* [EXERCISE INSTRUCTIONS] Within the listing below, the lines to output run from the one containing "मुद्धातैकेन योजयेत्।**" through the one containing "समनायां ततो ह्यात्मा"; copy them exactly and nothing else.

BEGIN

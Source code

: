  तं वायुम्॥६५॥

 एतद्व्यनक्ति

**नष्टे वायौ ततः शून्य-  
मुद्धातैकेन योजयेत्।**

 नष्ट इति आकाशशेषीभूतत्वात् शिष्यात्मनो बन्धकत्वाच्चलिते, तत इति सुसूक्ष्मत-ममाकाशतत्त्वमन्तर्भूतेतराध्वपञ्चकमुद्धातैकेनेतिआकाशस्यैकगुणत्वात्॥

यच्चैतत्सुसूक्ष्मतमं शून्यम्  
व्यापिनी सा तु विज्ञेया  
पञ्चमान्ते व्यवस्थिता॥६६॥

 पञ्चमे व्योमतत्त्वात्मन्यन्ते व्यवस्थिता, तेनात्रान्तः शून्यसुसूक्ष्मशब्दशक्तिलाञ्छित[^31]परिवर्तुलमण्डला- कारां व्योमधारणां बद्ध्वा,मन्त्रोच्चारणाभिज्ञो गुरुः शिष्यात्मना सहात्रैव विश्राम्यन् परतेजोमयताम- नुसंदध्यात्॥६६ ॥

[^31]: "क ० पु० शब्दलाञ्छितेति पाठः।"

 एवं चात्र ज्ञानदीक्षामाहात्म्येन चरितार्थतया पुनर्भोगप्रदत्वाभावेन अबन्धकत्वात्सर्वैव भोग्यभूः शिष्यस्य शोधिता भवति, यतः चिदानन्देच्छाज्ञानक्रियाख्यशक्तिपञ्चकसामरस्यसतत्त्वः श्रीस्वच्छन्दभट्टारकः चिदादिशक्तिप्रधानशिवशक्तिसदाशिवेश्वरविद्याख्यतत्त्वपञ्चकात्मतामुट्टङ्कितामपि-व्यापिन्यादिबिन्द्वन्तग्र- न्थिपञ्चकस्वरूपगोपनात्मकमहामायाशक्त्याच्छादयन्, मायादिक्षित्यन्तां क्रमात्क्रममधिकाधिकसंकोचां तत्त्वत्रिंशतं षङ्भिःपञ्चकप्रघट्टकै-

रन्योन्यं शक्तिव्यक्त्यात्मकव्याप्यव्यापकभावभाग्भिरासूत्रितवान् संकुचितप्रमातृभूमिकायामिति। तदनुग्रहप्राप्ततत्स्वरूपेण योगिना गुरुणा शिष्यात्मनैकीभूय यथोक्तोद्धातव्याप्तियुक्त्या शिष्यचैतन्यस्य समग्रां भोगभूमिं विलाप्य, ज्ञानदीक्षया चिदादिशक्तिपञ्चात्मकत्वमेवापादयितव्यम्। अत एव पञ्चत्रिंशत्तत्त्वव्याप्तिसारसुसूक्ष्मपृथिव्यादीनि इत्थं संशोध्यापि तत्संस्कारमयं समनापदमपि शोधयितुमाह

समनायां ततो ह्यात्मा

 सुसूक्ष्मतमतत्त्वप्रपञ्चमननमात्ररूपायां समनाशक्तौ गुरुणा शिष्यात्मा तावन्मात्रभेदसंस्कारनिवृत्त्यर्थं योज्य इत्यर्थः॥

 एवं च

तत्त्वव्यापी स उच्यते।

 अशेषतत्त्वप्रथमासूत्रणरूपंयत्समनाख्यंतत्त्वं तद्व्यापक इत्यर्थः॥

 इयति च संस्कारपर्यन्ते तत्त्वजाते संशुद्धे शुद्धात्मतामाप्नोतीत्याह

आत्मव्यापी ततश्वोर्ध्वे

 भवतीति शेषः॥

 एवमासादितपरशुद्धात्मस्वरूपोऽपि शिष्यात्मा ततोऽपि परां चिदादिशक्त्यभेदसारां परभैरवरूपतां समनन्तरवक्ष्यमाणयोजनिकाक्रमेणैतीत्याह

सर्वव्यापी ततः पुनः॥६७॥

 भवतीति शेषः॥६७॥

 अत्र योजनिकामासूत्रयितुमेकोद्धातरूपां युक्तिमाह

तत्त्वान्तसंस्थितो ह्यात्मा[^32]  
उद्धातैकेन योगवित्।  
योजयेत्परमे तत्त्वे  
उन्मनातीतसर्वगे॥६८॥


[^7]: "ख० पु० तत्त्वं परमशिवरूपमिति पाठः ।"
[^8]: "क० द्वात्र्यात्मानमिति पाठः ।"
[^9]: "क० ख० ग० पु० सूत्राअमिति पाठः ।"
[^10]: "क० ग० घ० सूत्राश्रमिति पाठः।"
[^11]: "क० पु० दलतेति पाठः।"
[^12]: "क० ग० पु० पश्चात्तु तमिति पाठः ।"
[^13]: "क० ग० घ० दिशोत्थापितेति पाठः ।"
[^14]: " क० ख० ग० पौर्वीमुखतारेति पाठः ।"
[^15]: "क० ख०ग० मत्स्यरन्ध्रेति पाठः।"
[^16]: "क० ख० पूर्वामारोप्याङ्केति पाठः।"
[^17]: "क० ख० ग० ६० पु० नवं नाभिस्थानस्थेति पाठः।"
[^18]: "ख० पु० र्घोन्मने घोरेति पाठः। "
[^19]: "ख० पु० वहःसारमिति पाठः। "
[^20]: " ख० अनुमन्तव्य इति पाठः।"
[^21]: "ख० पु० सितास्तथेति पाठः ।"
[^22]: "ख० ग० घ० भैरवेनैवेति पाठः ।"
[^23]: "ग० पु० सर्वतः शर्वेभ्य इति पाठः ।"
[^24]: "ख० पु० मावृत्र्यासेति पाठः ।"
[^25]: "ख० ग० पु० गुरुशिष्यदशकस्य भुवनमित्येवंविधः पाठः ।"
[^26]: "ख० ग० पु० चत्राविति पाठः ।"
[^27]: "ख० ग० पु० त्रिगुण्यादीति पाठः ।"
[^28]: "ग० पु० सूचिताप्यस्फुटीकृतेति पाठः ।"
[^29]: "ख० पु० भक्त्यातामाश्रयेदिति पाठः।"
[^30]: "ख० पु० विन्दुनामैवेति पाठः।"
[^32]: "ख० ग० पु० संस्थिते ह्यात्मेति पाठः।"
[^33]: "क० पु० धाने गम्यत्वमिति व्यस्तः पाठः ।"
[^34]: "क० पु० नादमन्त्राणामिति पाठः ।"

END

* [OUTPUT OF THE TASK]
मुद्धातैकेन योजयेत्।**

 नष्ट इति आकाशशेषीभूतत्वात् शिष्यात्मनो बन्धकत्वाच्चलिते, तत इति सुसूक्ष्मत-ममाकाशतत्त्वमन्तर्भूतेतराध्वपञ्चकमुद्धातैकेनेतिआकाशस्यैकगुणत्वात्॥

यच्चैतत्सुसूक्ष्मतमं शून्यम्  
व्यापिनी सा तु विज्ञेया  
पञ्चमान्ते व्यवस्थिता॥६६॥

 पञ्चमे व्योमतत्त्वात्मन्यन्ते व्यवस्थिता, तेनात्रान्तः शून्यसुसूक्ष्मशब्दशक्तिलाञ्छित[^31]परिवर्तुलमण्डला- कारां व्योमधारणां बद्ध्वा,मन्त्रोच्चारणाभिज्ञो गुरुः शिष्यात्मना सहात्रैव विश्राम्यन् परतेजोमयताम- नुसंदध्यात्॥६६ ॥

[^31]: "क ० पु० शब्दलाञ्छितेति पाठः।"

 एवं चात्र ज्ञानदीक्षामाहात्म्येन चरितार्थतया पुनर्भोगप्रदत्वाभावेन अबन्धकत्वात्सर्वैव भोग्यभूः शिष्यस्य शोधिता भवति, यतः चिदानन्देच्छाज्ञानक्रियाख्यशक्तिपञ्चकसामरस्यसतत्त्वः श्रीस्वच्छन्दभट्टारकः चिदादिशक्तिप्रधानशिवशक्तिसदाशिवेश्वरविद्याख्यतत्त्वपञ्चकात्मतामुट्टङ्कितामपि-व्यापिन्यादिबिन्द्वन्तग्र- न्थिपञ्चकस्वरूपगोपनात्मकमहामायाशक्त्याच्छादयन्, मायादिक्षित्यन्तां क्रमात्क्रममधिकाधिकसंकोचां तत्त्वत्रिंशतं षङ्भिःपञ्चकप्रघट्टकै-

रन्योन्यं शक्तिव्यक्त्यात्मकव्याप्यव्यापकभावभाग्भिरासूत्रितवान् संकुचितप्रमातृभूमिकायामिति। तदनुग्रहप्राप्ततत्स्वरूपेण योगिना गुरुणा शिष्यात्मनैकीभूय यथोक्तोद्धातव्याप्तियुक्त्या शिष्यचैतन्यस्य समग्रां भोगभूमिं विलाप्य, ज्ञानदीक्षया चिदादिशक्तिपञ्चात्मकत्वमेवापादयितव्यम्। अत एव पञ्चत्रिंशत्तत्त्वव्याप्तिसारसुसूक्ष्मपृथिव्यादीनि इत्थं संशोध्यापि तत्संस्कारमयं समनापदमपि शोधयितुमाह

समनायां ततो ह्यात्मा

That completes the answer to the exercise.